The 38-year-old man entered the hospital with a big toe oozing pus and a blood sugar that was three times the normal level. After treating a bone infection and amputating his toe, his doctors and nurses taught him how to manage his diabetes, including what foods to eat. The man told them that the infection was a wake-up call and vowed to follow a diabetic diet and take his medicine.
Two years later, he appeared in my clinic, clutching a bottle of red Gatorade. He had been sleeping on his brother’s couch and was only taking two of the five medications he had been prescribed. He told me not to bother renewing the other three, since he couldn’t afford the $20 co-pay for them at the charity pharmacy. The other two he could get at a local pharmacy that offered them for free, as part of a promotion to attract customers. For food, he ate whatever he could get, mostly at local soup kitchens. He said he wanted to eat the right foods and take all of his prescribed medicines, but he couldn’t find work and had no money. Seeking help from relatives wasn’t an option.

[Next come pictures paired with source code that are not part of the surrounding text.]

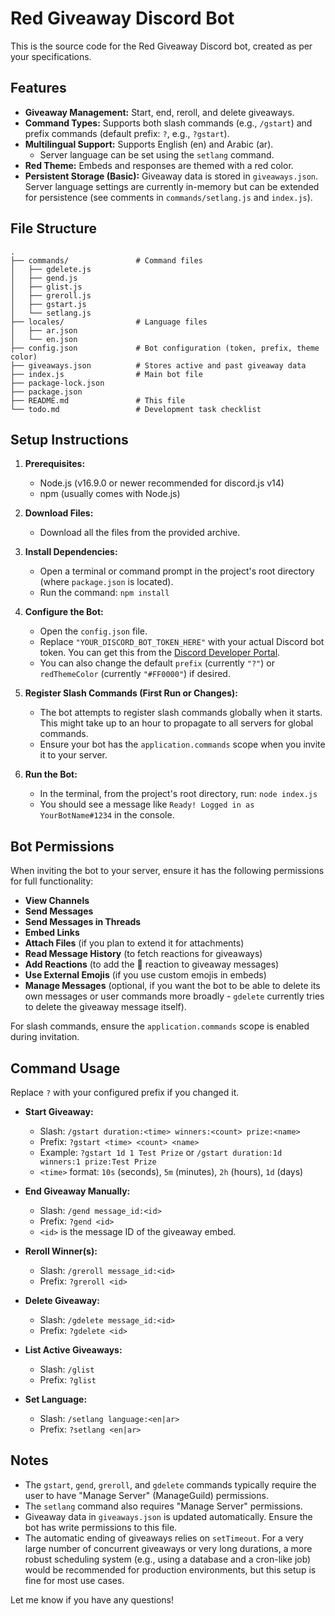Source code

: # Red Giveaway Discord Bot

This is the source code for the Red Giveaway Discord bot, created as per your specifications.

## Features

*   **Giveaway Management:** Start, end, reroll, and delete giveaways.
*   **Command Types:** Supports both slash commands (e.g., `/gstart`) and prefix commands (default prefix: `?`, e.g., `?gstart`).
*   **Multilingual Support:** Supports English (en) and Arabic (ar).
    *   Server language can be set using the `setlang` command.
*   **Red Theme:** Embeds and responses are themed with a red color.
*   **Persistent Storage (Basic):** Giveaway data is stored in `giveaways.json`. Server language settings are currently in-memory but can be extended for persistence (see comments in `commands/setlang.js` and `index.js`).

## File Structure

```
.
├── commands/               # Command files
│   ├── gdelete.js
│   ├── gend.js
│   ├── glist.js
│   ├── greroll.js
│   ├── gstart.js
│   └── setlang.js
├── locales/                # Language files
│   ├── ar.json
│   └── en.json
├── config.json             # Bot configuration (token, prefix, theme color)
├── giveaways.json          # Stores active and past giveaway data
├── index.js                # Main bot file
├── package-lock.json
├── package.json
├── README.md               # This file
└── todo.md                 # Development task checklist
```

## Setup Instructions

1.  **Prerequisites:**
    *   Node.js (v16.9.0 or newer recommended for discord.js v14)
    *   npm (usually comes with Node.js)

2.  **Download Files:**
    *   Download all the files from the provided archive.

3.  **Install Dependencies:**
    *   Open a terminal or command prompt in the project's root directory (where `package.json` is located).
    *   Run the command: `npm install`

4.  **Configure the Bot:**
    *   Open the `config.json` file.
    *   Replace `"YOUR_DISCORD_BOT_TOKEN_HERE"` with your actual Discord bot token. You can get this from the [Discord Developer Portal](https://discord.com/developers/applications).
    *   You can also change the default `prefix` (currently `"?"`) or `redThemeColor` (currently `"#FF0000"`) if desired.

5.  **Register Slash Commands (First Run or Changes):**
    *   The bot attempts to register slash commands globally when it starts. This might take up to an hour to propagate to all servers for global commands.
    *   Ensure your bot has the `application.commands` scope when you invite it to your server.

6.  **Run the Bot:**
    *   In the terminal, from the project's root directory, run: `node index.js`
    *   You should see a message like `Ready! Logged in as YourBotName#1234` in the console.

## Bot Permissions

When inviting the bot to your server, ensure it has the following permissions for full functionality:

*   **View Channels**
*   **Send Messages**
*   **Send Messages in Threads**
*   **Embed Links**
*   **Attach Files** (if you plan to extend it for attachments)
*   **Read Message History** (to fetch reactions for giveaways)
*   **Add Reactions** (to add the 🎉 reaction to giveaway messages)
*   **Use External Emojis** (if you use custom emojis in embeds)
*   **Manage Messages** (optional, if you want the bot to be able to delete its own messages or user commands more broadly - `gdelete` currently tries to delete the giveaway message itself).

For slash commands, ensure the `application.commands` scope is enabled during invitation.

## Command Usage

Replace `?` with your configured prefix if you changed it.

*   **Start Giveaway:**
    *   Slash: `/gstart duration:<time> winners:<count> prize:<name>`
    *   Prefix: `?gstart <time> <count> <name>`
    *   Example: `?gstart 1d 1 Test Prize` or `/gstart duration:1d winners:1 prize:Test Prize`
    *   `<time>` format: `10s` (seconds), `5m` (minutes), `2h` (hours), `1d` (days)

*   **End Giveaway Manually:**
    *   Slash: `/gend message_id:<id>`
    *   Prefix: `?gend <id>`
    *   `<id>` is the message ID of the giveaway embed.

*   **Reroll Winner(s):**
    *   Slash: `/greroll message_id:<id>`
    *   Prefix: `?greroll <id>`

*   **Delete Giveaway:**
    *   Slash: `/gdelete message_id:<id>`
    *   Prefix: `?gdelete <id>`

*   **List Active Giveaways:**
    *   Slash: `/glist`
    *   Prefix: `?glist`

*   **Set Language:**
    *   Slash: `/setlang language:<en|ar>`
    *   Prefix: `?setlang <en|ar>`

## Notes

*   The `gstart`, `gend`, `greroll`, and `gdelete` commands typically require the user to have "Manage Server" (ManageGuild) permissions.
*   The `setlang` command also requires "Manage Server" permissions.
*   Giveaway data in `giveaways.json` is updated automatically. Ensure the bot has write permissions to this file.
*   The automatic ending of giveaways relies on `setTimeout`. For a very large number of concurrent giveaways or very long durations, a more robust scheduling system (e.g., using a database and a cron-like job) would be recommended for production environments, but this setup is fine for most use cases.

Let me know if you have any questions!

“They got money problems of their own,” he said.
According to an article this month in the American Journal of Medicine, my patient’s predicament is common: nearly one in three U.S. adults with a chronic disease has problems paying for food, medicine, or both. Researchers at Harvard and the University of California at San Francisco studied data from the 2011 U.S. Centers for Disease Control’s National Health Interview Survey.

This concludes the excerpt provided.